Local ubiquitylation contrals vascular integrity and inflammation. (LSBR 1311)
Prof. Dr. Peter L. Hordijk, Sanquin Research, Dept. Molecular Cell Biology (Aug. 2014 – Dec. 2015), VUmc Dept. of Physiology (Jan. 2016 – July 2017)
Postdoc investigator: I. Kovacevic (100% Aug. 2014 – Aug 2017, Sanquin and VUmc)
Research technician: Eloise Anthony (89% Aug. 2014 – Jun 2016, Sanquin))
Research technician: Jan van Bezu (89% Febr. 2016 – July 2017 ,VUmc)

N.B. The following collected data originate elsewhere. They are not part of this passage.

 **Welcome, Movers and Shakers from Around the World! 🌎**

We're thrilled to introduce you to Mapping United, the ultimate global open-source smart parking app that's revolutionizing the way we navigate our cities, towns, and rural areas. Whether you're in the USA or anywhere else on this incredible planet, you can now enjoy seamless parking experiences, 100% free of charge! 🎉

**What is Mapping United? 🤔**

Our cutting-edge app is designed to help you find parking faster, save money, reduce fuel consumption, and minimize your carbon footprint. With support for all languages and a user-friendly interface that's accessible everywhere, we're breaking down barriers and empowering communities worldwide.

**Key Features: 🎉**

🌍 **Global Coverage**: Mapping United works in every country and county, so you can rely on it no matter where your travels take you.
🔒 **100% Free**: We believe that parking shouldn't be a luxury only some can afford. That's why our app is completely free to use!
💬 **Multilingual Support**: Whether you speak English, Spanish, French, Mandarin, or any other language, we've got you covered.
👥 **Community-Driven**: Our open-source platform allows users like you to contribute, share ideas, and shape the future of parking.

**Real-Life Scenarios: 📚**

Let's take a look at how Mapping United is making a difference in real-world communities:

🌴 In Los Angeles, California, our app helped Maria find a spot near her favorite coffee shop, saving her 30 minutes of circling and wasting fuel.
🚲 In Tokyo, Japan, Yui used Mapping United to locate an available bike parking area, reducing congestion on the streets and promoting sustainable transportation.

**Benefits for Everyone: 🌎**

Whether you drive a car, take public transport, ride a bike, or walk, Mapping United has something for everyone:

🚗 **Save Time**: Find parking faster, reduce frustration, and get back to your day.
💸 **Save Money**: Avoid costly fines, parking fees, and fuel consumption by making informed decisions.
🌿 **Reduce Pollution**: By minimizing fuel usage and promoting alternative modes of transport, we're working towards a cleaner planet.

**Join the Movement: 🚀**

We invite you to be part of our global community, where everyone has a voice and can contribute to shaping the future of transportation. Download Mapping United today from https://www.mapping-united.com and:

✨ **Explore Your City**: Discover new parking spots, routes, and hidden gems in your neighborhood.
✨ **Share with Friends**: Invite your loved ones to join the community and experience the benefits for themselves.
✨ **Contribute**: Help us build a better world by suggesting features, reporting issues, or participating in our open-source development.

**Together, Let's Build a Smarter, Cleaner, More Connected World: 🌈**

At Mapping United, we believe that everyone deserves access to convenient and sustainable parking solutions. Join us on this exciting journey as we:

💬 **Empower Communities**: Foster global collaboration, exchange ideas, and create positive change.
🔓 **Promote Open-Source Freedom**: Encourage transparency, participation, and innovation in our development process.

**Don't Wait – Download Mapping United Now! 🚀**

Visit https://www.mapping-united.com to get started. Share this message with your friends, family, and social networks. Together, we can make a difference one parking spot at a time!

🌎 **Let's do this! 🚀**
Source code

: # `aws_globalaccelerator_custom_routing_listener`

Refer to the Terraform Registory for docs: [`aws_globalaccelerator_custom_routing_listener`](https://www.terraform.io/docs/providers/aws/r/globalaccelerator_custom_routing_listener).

An important aspect of our blood vessels is their permeability. This permeability allows for efficient exchange of nutrients and waste between blood and tissues as well as for extravasation of leukocytes to sites of acute or chronic inflammation. Our blood vessels are lined, on the inside, by a continuous monolayer of endothelial cells, the intercellular contacts of which determine blood vessel permeability. This differs between different tissues but changes also in disease: in particular inflammation increases vascular permeability, which may lead to: (i) tissue damage by extravasated leukocytes, (ii) oedema and (iii) amplification of the inflammation. Thus, it is imperative to have a good understanding of the modes of regulation of endothelial and thus of blood vessel permeability.

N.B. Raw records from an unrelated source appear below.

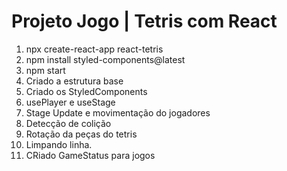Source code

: # Projeto Jogo | Tetris com React

1. npx create-react-app react-tetris
2. npm install styled-components@latest
3. npm start
4. Criado a estrutura base
5. Criado os StyledComponents
6. usePlayer e useStage
7. Stage Update e movimentação do jogadores
8. Detecção de colição
9. Rotação da peças do tetris
10. Limpando linha.
11. CRiado GameStatus para jogos
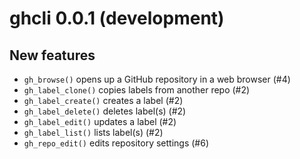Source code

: ghcli 0.0.1 (development)
=========================

New features
------------

* `gh_browse()` opens up a GitHub repository in a web browser (#4)
* `gh_label_clone()` copies labels from another repo (#2)
* `gh_label_create()` creates a label (#2)
* `gh_label_delete()` deletes label(s) (#2)
* `gh_label_edit()` updates a label (#2)
* `gh_label_list()` lists label(s) (#2)
* `gh_repo_edit()` edits repository settings (#6)
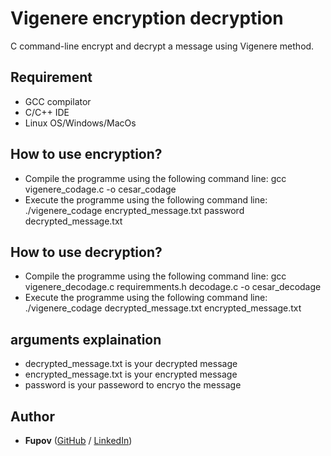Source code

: # Vigenere encryption decryption
C command-line encrypt and decrypt a message using Vigenere method.

## Requirement

- GCC compilator
- C/C++ IDE
- Linux OS/Windows/MacOs

## How to use encryption?

- Compile the programme using the following command line: gcc vigenere_codage.c -o cesar_codage
- Execute the programme using the following command line: ./vigenere_codage encrypted_message.txt password decrypted_message.txt

## How to use decryption?

- Compile the programme using the following command line: gcc vigenere_decodage.c requiremments.h decodage.c -o cesar_decodage
- Execute the programme using the following command line: ./vigenere_codage decrypted_message.txt encrypted_message.txt

## arguments explaination

- decrypted_message.txt is your decrypted message
- encrypted_message.txt  is your encrypted message
- password is your passeword to encryo the message

## Author
* **Fupov** ([GitHub](https://github.com/Fupov/) / [LinkedIn](https://www.linkedin.com/in/tchich-aymane/))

This project has focused on a mechanism that was not studied previously and that controls endothelial permeability. We found that a specific regulatory protein, RhoB, negatively controls the intercellular contacts between endothelial cells: when RhoB is activated, endothelial cells contract and dissociate partially from each other, causing leakage. In endothelial cells, RhoB is continuously synthesized but also rapidly degraded. This renders our endothelium usually ‘closed’. The degradation of RhoB is relevant for this effect, but was mechanistically poorly understood. We have now discovered which enzyme controls the degradation of RhoB. This is relevant, since it may allow use of activators or inhibitors of this enzyme in order to control vascular leakage. This, in turn, could lead to reduction or inhibition of inflammatory reactions. This research was recently submitted for publication.
In parallel, we performed a number of sub-projects that were all related to this topic. For example, we studied the degradation of Rac1, a protein that stabilizes endothelial barrier function and prevents leakage. Rac1 thus counteracts RhoB. We are specifically interested in the balance between these two pathways in vascular stability. This line of research is currently being pursued in our department, as a continuation of this LSBR project.
Finally, in addition to these more fundamental studies, we also started a translational sub-project by testing to what extent plasma samples from patients suffering from pre-eclampsia (associated with inflammation, oedema and hypertension), could alter the permeability of otherwise healthy endothelial cells. We found indeed that plasma from such patients can increase endothelial permeability, with a strong correlation with obesity. The results from this work have recently been submitted for publication.
These research lines will be continued within our department and in collaboration with the AMC.